[REQUIRED WORK]
The answer must consist of every line from the data that holds "lstlisting".

[Stored data]
*** Block opens ***

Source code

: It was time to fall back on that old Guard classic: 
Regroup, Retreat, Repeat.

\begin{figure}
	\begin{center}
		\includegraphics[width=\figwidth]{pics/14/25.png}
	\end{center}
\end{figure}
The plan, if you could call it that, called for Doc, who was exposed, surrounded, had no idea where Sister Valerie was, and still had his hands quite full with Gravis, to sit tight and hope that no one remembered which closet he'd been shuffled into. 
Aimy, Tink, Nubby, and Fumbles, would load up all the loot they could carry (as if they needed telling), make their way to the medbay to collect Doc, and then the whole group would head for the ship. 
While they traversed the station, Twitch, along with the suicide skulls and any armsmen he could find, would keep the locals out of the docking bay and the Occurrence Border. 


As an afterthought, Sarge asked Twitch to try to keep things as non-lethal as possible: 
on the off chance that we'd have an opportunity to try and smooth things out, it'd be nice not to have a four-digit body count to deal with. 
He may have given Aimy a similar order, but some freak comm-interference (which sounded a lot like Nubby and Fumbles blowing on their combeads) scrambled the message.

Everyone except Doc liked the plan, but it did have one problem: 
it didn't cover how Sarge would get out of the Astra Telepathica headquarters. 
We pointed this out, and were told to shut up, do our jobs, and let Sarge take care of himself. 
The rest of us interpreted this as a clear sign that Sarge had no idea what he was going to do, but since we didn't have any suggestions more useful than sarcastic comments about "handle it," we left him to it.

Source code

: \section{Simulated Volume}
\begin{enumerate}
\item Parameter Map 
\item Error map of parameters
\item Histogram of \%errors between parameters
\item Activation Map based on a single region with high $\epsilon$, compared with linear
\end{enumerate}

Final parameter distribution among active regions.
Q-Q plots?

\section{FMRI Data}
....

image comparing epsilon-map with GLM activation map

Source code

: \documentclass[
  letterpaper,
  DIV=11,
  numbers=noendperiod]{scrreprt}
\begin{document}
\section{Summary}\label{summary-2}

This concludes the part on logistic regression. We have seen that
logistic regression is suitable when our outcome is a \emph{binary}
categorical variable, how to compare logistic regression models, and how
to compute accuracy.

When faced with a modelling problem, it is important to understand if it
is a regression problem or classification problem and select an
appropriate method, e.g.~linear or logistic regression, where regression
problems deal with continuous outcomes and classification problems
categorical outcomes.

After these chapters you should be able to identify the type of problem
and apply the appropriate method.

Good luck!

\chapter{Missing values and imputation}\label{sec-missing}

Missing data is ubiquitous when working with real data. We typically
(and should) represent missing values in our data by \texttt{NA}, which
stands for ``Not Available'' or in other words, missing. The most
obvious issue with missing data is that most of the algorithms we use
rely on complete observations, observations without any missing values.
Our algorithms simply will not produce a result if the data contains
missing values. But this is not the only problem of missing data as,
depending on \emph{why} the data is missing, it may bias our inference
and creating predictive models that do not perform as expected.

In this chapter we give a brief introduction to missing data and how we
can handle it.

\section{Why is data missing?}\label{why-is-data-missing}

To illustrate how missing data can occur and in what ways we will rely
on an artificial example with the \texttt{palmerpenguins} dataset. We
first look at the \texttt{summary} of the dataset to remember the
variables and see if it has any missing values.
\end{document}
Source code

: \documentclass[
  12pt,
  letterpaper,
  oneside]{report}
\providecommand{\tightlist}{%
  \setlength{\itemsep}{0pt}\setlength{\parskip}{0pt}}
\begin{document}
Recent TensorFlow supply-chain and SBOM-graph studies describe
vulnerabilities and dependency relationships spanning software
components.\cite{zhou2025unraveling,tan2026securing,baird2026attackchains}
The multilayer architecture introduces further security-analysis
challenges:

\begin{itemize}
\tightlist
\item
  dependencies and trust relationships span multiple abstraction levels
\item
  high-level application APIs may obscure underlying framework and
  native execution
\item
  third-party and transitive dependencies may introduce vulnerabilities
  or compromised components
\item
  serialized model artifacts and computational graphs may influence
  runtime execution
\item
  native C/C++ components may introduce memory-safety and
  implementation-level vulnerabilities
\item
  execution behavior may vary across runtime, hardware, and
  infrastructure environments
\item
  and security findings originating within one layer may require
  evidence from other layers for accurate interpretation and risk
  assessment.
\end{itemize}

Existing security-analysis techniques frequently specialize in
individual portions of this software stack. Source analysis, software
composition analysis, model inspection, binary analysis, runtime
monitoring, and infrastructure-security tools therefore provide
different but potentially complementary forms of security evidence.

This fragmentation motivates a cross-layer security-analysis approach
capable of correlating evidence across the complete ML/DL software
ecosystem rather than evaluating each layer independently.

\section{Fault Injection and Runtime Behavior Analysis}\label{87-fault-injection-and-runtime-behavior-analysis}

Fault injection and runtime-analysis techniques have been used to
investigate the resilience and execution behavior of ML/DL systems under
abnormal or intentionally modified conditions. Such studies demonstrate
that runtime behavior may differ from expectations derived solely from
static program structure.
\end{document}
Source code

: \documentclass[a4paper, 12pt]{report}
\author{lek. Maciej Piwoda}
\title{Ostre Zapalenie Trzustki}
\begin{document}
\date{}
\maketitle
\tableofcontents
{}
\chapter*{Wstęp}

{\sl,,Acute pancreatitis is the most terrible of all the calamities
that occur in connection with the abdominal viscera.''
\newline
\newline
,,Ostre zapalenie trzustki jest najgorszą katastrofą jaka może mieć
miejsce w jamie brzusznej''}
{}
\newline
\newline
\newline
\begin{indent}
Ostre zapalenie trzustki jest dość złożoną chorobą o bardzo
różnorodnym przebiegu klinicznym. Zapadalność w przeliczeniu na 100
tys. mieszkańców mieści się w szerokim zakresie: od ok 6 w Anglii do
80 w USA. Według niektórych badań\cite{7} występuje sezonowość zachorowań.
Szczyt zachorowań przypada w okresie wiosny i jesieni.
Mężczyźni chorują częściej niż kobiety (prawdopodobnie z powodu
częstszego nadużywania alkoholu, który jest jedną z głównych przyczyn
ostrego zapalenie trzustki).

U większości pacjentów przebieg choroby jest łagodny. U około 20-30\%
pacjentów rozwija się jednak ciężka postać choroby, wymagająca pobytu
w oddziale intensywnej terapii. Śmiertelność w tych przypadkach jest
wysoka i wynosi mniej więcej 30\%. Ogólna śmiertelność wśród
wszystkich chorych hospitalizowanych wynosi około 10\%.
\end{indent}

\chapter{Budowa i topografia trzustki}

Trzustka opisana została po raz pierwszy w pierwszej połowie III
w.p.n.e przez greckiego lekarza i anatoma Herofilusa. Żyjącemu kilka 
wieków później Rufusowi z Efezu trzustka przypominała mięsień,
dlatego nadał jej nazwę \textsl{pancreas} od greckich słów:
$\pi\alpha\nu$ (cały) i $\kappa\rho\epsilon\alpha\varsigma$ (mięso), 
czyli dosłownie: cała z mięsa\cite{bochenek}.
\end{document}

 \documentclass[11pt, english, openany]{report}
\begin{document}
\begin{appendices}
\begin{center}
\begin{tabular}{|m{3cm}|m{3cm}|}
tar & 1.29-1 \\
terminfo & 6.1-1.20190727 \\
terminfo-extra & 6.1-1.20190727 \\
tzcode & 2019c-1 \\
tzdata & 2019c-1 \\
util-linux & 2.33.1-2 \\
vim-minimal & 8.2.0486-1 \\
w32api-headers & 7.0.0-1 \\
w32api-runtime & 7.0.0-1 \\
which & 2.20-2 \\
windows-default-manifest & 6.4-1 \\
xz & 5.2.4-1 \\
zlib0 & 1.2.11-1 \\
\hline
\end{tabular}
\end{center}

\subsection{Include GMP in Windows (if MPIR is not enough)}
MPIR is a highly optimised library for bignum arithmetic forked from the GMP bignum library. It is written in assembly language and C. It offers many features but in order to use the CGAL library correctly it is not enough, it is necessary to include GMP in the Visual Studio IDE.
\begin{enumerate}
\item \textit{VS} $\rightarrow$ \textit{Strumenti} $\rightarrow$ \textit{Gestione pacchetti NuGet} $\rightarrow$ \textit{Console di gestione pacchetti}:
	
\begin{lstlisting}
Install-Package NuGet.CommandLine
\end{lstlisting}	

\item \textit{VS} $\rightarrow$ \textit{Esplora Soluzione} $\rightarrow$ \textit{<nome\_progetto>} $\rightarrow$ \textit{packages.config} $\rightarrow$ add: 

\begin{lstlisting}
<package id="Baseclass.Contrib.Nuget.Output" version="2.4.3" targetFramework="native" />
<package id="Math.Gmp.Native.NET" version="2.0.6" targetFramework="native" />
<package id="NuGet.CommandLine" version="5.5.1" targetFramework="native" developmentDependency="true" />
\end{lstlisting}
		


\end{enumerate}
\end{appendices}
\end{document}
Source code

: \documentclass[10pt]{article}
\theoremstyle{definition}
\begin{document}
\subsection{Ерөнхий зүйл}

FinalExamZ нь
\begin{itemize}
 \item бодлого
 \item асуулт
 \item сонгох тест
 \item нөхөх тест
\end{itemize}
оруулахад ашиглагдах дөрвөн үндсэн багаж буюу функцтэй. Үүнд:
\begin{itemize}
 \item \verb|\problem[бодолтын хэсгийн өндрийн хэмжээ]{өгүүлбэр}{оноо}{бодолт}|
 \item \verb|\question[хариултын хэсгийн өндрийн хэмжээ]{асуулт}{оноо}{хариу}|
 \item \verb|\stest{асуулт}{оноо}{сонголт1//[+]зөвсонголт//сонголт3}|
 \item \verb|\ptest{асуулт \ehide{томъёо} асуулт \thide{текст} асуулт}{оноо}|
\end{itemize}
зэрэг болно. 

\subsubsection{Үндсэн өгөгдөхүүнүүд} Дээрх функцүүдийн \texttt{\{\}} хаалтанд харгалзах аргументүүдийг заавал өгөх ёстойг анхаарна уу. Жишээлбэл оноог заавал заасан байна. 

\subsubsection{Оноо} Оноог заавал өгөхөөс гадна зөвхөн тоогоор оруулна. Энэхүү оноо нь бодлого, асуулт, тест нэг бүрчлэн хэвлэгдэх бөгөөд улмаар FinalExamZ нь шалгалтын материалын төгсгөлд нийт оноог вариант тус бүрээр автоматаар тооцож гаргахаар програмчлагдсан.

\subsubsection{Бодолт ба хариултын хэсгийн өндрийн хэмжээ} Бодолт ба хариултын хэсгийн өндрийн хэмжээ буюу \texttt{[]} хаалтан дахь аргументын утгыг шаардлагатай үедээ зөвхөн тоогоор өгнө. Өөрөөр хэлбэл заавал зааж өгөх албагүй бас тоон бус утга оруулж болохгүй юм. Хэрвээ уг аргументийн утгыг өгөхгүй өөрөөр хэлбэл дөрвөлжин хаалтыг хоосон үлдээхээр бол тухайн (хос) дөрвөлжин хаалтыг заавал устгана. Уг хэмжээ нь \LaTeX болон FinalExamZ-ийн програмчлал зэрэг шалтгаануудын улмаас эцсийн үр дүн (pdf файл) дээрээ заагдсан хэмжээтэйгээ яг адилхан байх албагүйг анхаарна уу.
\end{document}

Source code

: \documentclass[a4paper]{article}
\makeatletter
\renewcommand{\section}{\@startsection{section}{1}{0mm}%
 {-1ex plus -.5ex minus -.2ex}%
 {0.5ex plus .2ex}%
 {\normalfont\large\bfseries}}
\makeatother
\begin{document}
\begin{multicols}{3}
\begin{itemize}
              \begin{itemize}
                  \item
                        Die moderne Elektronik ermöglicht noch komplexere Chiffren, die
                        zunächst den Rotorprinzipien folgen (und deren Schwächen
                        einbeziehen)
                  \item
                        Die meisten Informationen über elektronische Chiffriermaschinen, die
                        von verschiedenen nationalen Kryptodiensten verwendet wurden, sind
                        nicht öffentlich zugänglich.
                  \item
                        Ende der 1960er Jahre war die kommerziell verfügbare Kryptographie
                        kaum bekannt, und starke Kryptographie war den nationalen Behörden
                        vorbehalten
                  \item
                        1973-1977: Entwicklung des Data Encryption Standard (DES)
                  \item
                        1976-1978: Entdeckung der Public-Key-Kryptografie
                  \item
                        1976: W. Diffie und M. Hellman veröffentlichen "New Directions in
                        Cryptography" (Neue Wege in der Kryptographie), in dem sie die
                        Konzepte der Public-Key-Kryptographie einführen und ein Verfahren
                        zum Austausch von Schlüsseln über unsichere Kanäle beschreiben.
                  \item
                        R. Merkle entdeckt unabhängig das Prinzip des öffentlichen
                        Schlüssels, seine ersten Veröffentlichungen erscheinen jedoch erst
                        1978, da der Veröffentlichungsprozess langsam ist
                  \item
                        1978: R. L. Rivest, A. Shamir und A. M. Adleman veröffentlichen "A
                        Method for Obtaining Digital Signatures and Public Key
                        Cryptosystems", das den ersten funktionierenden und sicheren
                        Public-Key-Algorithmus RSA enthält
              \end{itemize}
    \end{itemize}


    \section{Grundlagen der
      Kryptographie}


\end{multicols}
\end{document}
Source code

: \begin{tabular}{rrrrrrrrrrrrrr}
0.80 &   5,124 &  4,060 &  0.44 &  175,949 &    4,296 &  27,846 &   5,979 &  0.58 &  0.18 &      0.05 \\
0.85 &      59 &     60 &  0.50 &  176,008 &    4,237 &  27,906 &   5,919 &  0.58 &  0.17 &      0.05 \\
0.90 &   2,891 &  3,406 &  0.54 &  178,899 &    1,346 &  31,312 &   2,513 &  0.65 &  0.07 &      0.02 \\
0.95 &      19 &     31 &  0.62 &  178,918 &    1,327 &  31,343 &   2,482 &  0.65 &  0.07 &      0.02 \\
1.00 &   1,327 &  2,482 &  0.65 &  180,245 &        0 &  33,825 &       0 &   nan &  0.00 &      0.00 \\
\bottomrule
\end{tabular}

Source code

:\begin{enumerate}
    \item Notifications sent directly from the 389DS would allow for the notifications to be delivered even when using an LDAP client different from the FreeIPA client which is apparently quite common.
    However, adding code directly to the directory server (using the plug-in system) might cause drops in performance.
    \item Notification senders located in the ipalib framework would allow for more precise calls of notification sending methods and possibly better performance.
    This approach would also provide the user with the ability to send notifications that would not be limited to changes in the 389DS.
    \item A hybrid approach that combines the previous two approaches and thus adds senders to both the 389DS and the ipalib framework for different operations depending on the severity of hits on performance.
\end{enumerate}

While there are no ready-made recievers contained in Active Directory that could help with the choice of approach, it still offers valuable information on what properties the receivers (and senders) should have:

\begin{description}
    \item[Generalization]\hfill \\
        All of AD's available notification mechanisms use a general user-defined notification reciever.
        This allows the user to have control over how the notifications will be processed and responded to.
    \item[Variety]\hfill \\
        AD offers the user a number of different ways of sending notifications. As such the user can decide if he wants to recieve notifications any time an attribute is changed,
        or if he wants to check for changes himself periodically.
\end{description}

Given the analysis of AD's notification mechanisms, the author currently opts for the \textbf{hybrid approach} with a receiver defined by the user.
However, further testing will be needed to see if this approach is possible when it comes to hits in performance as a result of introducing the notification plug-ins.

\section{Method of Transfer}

*** Block closes ***

[ANSWER TO THIS PROBLEM]
\begin{lstlisting}
\end{lstlisting}	
\begin{lstlisting}
\end{lstlisting}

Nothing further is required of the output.